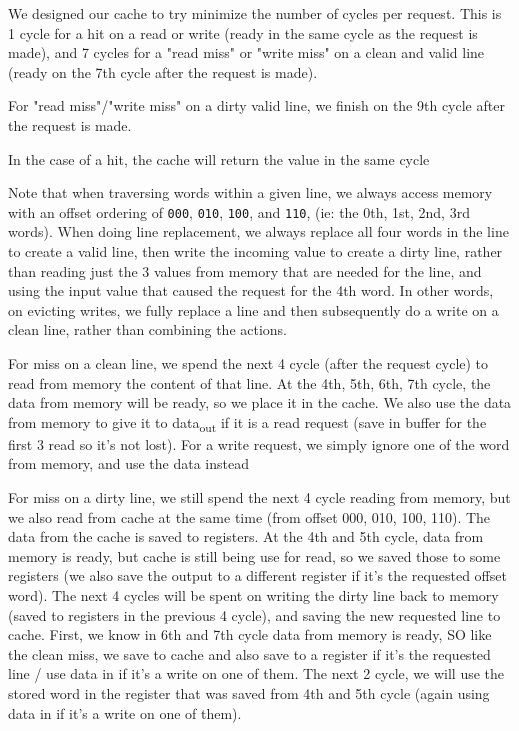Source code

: \documentclass[11pt]{article}
\begin{document}
We designed our cache to try minimize the number of cycles per
request.  This is 1 cycle for a hit on a read or write (ready in the
same cycle as the request is made), and 7 cycles for a "read miss" or
"write miss" on a clean and valid line (ready on the 7th cycle after
the request is made).

For "read miss"/"write miss" on a dirty valid line, we finish on the
9th cycle after the request is made.

In the case of a hit, the cache will return the value in the same
cycle

Note that when traversing words within a given line, we always access
memory with an offset ordering of \texttt{000}, \texttt{010}, \texttt{100}, and \texttt{110}, (ie:
the 0th, 1st, 2nd, 3rd words). When doing line replacement, we always
replace all four words in the line to create a valid line, then write
the incoming value to create a dirty line, rather than reading just
the 3 values from memory that are needed for the line, and using the
input value that caused the request for the 4th word. In other words,
on evicting writes, we fully replace a line and then subsequently do a
write on a clean line, rather than combining the actions.

For miss on a clean line, we spend the next 4 cycle (after the request
cycle) to read from memory the content of that line.  At the 4th, 5th,
6th, 7th cycle, the data from memory will be ready, so we place it in
the cache. We also use the data from memory to give it to data\textsubscript{out} if
it is a read request (save in buffer for the first 3 read so it's not
lost). For a write request, we simply ignore one of the word from
memory, and use the data instead

For miss on a dirty line, we still spend the next 4 cycle reading from
memory, but we also read from cache at the same time (from offset 000,
010, 100, 110). The data from the cache is saved to registers.  At the
4th and 5th cycle, data from memory is ready, but cache is still being
use for read, so we saved those to some registers (we also save the
output to a different register if it's the requested offset word).
The next 4 cycles will be spent on writing the dirty line back to
memory (saved to registers in the previous 4 cycle), and saving the
new requested line to cache. First, we know in 6th and 7th cycle data
from memory is ready, SO like the clean miss, we save to cache and
also save to a register if it's the requested line / use data in if
it's a write on one of them. The next 2 cycle, we will use the stored
word in the register that was saved from 4th and 5th cycle (again
using data in if it's a write on one of them).
\end{document}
○ ○ ○
== Work instruction ==
Apply a filter for "after" to the data above, then copy each line that matches.

== Final answer ==
"write miss" on a clean and valid line (ready on the 7th cycle after
9th cycle after the request is made.
For miss on a clean line, we spend the next 4 cycle (after the request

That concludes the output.